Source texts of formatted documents

* * * *

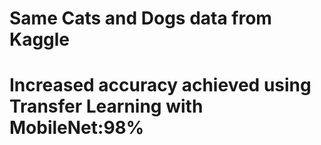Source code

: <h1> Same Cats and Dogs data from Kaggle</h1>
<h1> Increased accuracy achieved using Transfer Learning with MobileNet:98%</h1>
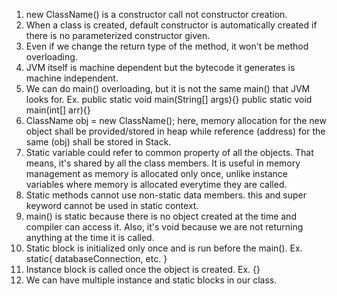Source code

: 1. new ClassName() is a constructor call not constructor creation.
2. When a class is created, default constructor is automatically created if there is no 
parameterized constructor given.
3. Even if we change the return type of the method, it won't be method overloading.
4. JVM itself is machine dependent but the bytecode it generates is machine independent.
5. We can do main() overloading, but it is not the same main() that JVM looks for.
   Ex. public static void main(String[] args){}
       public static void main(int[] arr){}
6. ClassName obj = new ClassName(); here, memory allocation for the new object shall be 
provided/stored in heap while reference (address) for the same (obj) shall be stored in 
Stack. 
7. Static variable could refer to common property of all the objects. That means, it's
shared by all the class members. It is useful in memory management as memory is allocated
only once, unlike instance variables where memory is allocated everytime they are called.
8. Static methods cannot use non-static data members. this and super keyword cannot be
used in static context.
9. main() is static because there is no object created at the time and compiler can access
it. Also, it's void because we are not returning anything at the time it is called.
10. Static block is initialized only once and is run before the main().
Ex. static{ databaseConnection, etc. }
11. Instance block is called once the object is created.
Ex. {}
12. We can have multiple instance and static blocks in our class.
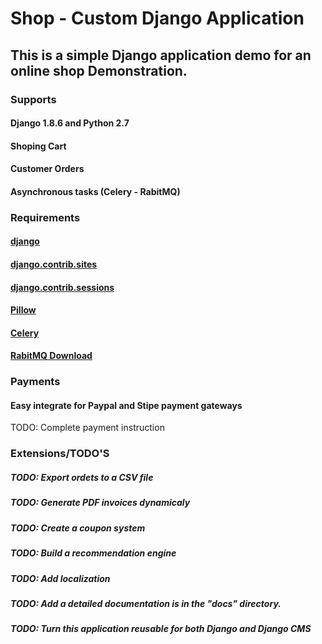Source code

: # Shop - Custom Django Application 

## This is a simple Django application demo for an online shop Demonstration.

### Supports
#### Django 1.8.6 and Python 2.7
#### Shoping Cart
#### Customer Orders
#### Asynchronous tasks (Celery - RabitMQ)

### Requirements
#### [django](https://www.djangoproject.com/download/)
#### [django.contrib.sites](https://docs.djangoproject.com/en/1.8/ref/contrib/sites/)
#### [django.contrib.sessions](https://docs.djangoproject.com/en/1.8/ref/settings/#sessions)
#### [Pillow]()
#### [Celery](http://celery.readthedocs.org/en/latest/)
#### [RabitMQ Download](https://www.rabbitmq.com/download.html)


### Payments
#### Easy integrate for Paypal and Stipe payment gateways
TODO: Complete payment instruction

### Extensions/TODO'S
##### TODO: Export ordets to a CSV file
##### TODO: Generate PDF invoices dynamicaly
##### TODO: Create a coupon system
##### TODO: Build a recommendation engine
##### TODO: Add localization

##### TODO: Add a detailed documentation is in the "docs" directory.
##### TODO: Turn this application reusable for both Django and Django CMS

* * * *

What the task asks => Write out again, exactly, the line containing "#### [django](https://www.djangoproject.com/download/)" and every later line of the records. Omit the rest.

Output for this task =>
#### [django](https://www.djangoproject.com/download/)
#### [django.contrib.sites](https://docs.djangoproject.com/en/1.8/ref/contrib/sites/)
#### [django.contrib.sessions](https://docs.djangoproject.com/en/1.8/ref/settings/#sessions)
#### [Pillow]()
#### [Celery](http://celery.readthedocs.org/en/latest/)
#### [RabitMQ Download](https://www.rabbitmq.com/download.html)


### Payments
#### Easy integrate for Paypal and Stipe payment gateways
TODO: Complete payment instruction

### Extensions/TODO'S
##### TODO: Export ordets to a CSV file
##### TODO: Generate PDF invoices dynamicaly
##### TODO: Create a coupon system
##### TODO: Build a recommendation engine
##### TODO: Add localization

##### TODO: Add a detailed documentation is in the "docs" directory.
##### TODO: Turn this application reusable for both Django and Django CMS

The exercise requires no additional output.